(Collected data)
•••••

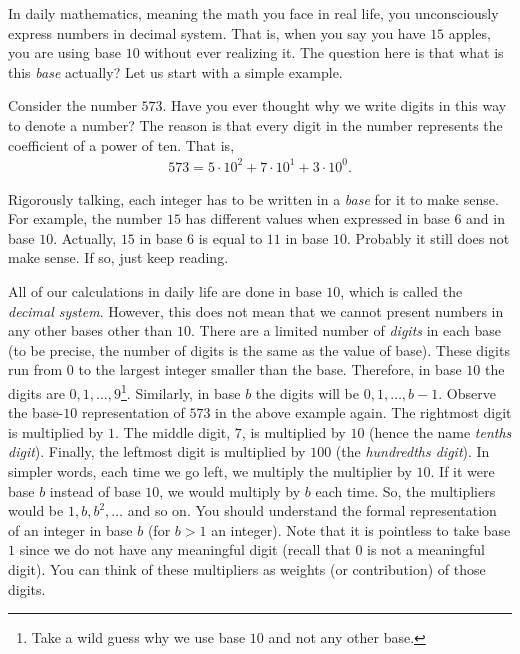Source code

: \documentclass{subfile}
\begin{document}
	In daily mathematics, meaning the math you face in real life, you unconsciously express numbers in decimal system. That is, when you say you have $15$ apples, you are using base $10$ without ever realizing it. The question here is that what is this \textit{base} actually? Let us start with a simple example.
	\begin{example}
		Consider the number $573$. Have you ever thought why we write digits in this way to denote a number? The reason is that every digit in the number represents the coefficient of a power of ten. That is,
		\begin{align*}
			573 = 5 \cdot 10^2 + 7 \cdot 10^1 + 3 \cdot 10^0.
		\end{align*}
	\end{example}
	Rigorously talking, each integer has to be written in a \textit{base} for it to make sense. For example, the number $15$ has different values when expressed in base $6$ and in base $10$. Actually, $15$ in base $6$ is equal to $11$ in base $10$. Probably it still does not make sense. If so, just keep reading.

	All of our calculations in daily life are done in base $10$, which is called the \textit{decimal system}. However, this does not mean that we cannot present numbers in any other bases other than $10$. There are a limited number of \textit{digits} in each base (to be precise, the number of digits is the same as the value of base). These digits run from $0$ to the largest integer smaller than the base. Therefore, in base $10$ the digits are $0,1,\dots,9$\footnote{Take a wild guess why we use base $10$ and not any other base.}. Similarly, in base $b$ the digits will be $0,1,\dots,b-1$. Observe the base-$10$ representation of $573$ in the above example again. The rightmost digit is multiplied by $1$. The middle digit, $7$, is multiplied by $10$ (hence the name \textit{tenths digit}). Finally, the leftmost digit is multiplied by $100$ (the \textit{hundredths digit}). In simpler words, each time we go left, we multiply the multiplier by $10$. If it were base $b$ instead of base $10$, we would multiply by $b$ each time. So, the multipliers would be $1,b,b^2,\dots$ and so on. You should understand the formal representation of an integer in base $b$ (for $b>1$ an integer). Note that it is pointless to take base $1$ since we do not have any meaningful digit (recall that $0$ is not a meaningful digit). You can think of these multipliers as weights (or contribution) of those digits.
\end{document}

•••••

▸ EXERCISE GOAL: When a line in the data contains the string "begin", copy that line.

▸ TASK OUTPUT:
\begin{document}
	\begin{example}
		\begin{align*}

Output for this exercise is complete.